Supplied entries –
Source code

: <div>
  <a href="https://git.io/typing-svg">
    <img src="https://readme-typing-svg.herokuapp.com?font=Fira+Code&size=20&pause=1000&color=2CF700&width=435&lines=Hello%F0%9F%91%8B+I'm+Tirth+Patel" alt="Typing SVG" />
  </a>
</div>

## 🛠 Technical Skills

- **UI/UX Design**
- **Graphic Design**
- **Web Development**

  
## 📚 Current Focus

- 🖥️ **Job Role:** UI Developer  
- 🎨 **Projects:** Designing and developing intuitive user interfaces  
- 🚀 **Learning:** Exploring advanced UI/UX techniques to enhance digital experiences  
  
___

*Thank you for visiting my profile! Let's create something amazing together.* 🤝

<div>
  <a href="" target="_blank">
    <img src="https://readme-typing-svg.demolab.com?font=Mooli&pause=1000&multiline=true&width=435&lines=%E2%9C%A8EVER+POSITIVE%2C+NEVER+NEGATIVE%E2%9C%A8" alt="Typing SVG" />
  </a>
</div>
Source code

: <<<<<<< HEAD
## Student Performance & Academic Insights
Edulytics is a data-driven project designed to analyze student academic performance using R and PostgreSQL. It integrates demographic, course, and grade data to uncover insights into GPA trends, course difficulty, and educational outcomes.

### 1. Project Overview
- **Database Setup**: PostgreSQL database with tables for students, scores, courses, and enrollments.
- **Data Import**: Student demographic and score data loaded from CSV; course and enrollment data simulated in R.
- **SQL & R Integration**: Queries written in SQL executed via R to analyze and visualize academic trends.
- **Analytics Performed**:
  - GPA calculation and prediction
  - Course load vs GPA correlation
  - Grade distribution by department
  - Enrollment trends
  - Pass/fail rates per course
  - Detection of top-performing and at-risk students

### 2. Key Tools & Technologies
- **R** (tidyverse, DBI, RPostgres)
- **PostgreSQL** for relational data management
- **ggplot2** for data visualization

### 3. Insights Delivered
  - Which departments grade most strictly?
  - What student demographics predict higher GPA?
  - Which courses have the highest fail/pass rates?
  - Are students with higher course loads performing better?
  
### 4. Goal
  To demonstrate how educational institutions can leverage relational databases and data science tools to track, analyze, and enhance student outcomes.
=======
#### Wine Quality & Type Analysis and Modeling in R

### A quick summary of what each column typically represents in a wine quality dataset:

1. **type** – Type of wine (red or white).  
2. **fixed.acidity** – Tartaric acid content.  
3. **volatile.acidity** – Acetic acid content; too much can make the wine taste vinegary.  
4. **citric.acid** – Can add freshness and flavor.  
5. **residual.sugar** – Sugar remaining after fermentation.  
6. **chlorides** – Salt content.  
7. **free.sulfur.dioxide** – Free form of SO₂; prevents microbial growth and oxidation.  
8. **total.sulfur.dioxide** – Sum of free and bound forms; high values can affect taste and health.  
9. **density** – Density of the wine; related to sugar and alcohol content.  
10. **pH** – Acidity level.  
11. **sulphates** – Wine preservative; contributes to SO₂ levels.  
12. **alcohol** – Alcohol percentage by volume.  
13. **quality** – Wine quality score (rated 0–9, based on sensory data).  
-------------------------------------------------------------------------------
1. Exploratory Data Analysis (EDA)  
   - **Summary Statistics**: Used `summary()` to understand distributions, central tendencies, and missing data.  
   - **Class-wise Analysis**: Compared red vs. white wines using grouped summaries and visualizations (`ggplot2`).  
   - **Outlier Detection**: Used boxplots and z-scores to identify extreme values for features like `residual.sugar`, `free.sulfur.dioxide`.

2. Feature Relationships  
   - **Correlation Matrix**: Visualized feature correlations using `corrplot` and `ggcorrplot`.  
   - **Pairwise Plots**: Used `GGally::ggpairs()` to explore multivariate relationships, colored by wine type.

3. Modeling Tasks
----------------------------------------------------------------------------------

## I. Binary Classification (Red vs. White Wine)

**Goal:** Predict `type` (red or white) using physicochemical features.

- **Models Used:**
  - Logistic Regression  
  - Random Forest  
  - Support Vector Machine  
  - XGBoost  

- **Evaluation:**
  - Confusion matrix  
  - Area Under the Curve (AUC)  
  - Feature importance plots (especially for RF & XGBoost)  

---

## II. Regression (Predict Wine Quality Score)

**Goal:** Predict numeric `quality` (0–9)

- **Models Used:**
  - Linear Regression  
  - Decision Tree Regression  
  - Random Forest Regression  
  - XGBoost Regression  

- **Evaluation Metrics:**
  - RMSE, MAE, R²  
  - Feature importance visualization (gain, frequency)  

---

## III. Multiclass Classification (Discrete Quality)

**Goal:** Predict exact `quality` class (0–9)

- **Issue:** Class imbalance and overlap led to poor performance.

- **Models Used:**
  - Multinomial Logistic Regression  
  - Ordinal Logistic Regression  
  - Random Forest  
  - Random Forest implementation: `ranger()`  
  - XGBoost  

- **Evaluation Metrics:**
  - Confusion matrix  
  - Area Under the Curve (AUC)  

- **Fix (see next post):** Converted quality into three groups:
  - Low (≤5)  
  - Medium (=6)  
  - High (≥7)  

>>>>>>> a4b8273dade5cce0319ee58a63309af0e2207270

How to complete this task –
Take the lines above from the first through the one containing "- 🖥️ **Job Role:** UI Developer" and reproduce them exactly; include nothing else.

Response –
Source code

: <div>
  <a href="https://git.io/typing-svg">
    <img src="https://readme-typing-svg.herokuapp.com?font=Fira+Code&size=20&pause=1000&color=2CF700&width=435&lines=Hello%F0%9F%91%8B+I'm+Tirth+Patel" alt="Typing SVG" />
  </a>
</div>

## 🛠 Technical Skills

- **UI/UX Design**
- **Graphic Design**
- **Web Development**

  
## 📚 Current Focus

- 🖥️ **Job Role:** UI Developer  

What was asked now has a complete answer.